Obama should make clear that talk of further deregulation of the financial services industry is over until the large investment banks, commercial banks, hedge funds and other financial players show they've cleaned up their balance sheets and are erasing the unwarranted risks they've taken during the punch-drunk Bush Administration.
Most important, Obama needs to give Wall Street a smack on the proverbial skull. He must remind cocky traders and total "free market" types that they are part of the United States of America--not just an island in a sea of global commerce.
If pressed, Obama can justifiably ask them: "Where were all those highly touted international investor pools when mortgage makers Fannie Mae and Freddie Mac were going under?" The answer: "No where to be found."
Obama knows the American taxpayers bailed out these sorry institutions and rescued the entire financial system, too. Obama can assure us the Fannie/Freddie bailout will remain top of mind within his administration, should Wall Street launch yet another wave of specious corporate and industry consolidations--mergers designed to quickly "maximize shareholder value" but which typically end up gutting major corporations, eliminating good-paying jobs, destroying communities and displacing thousands of workers and their families. In essence, Obama must let Wall Street know the Gordon Gekko era is over and that "greed is not good."
Some will argue that demonizing Wall Street is a cynical play for votes. A play to win votes? Absolutely.

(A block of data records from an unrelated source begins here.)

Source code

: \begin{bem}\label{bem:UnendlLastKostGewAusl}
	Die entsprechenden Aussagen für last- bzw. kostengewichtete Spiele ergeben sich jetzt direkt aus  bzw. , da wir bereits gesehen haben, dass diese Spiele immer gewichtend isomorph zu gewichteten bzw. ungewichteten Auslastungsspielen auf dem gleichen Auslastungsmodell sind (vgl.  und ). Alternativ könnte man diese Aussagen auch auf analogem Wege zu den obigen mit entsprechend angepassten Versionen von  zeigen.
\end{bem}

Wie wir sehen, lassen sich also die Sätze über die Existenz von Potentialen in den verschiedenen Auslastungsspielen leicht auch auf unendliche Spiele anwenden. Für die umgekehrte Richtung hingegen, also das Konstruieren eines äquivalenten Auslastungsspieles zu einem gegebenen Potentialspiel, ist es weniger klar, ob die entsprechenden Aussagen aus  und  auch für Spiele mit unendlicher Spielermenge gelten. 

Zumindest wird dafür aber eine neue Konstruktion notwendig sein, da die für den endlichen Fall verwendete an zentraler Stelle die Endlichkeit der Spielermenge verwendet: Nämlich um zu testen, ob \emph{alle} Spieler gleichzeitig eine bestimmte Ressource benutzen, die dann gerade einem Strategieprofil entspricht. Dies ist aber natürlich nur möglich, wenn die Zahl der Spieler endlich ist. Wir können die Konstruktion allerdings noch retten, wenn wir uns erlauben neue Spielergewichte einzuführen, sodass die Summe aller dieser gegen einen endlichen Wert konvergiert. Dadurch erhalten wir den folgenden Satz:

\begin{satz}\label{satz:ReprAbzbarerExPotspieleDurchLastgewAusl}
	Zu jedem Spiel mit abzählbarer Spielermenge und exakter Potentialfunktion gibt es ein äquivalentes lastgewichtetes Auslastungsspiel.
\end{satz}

Cynical? No way.
Voters will view this as a necessary and realistic corrective action. Everyone knows that throughout the Bush Administration, Wall Street went wild. At the end of it all, a few folks got filthy rich while the rest of us were left with a tab for cleaning up the mortgage mess and recession.
Even President Bush, our first CEO/Commander-in-Chief, ruefully noted that Wall Street went on a bender (although he said it after insisting the TV cameras be turned off.)
My question is: Will Obama take on Wall Street?
Unfortunately, that's not as certain now as it was in 2007, when he went into the lion's den and spoke truth to power. Since then, Obama has embraced a more deliberate style, trying hard not to be painted as some wide-eyed economic populist or Teddy Roosevelt-style trust buster.Maybe Obama doesn't want to fan the flames of this burning economy. Or perhaps some ample Wall Street campaign contributions have prompted Obama to hold his tongue.
Let's hope not.
What we need is a spirited and candid discussion about the fate of our economy. That means dishing about taxes, Social Security and government spending. It also means taking on the financial industry's greed and excess.
In 2007, Obama gave voice to that issue. Let's see if he continues to talk about cracking down on Wall Street--beginning this week when he officially becomes the Democratic Party's presidential candidate.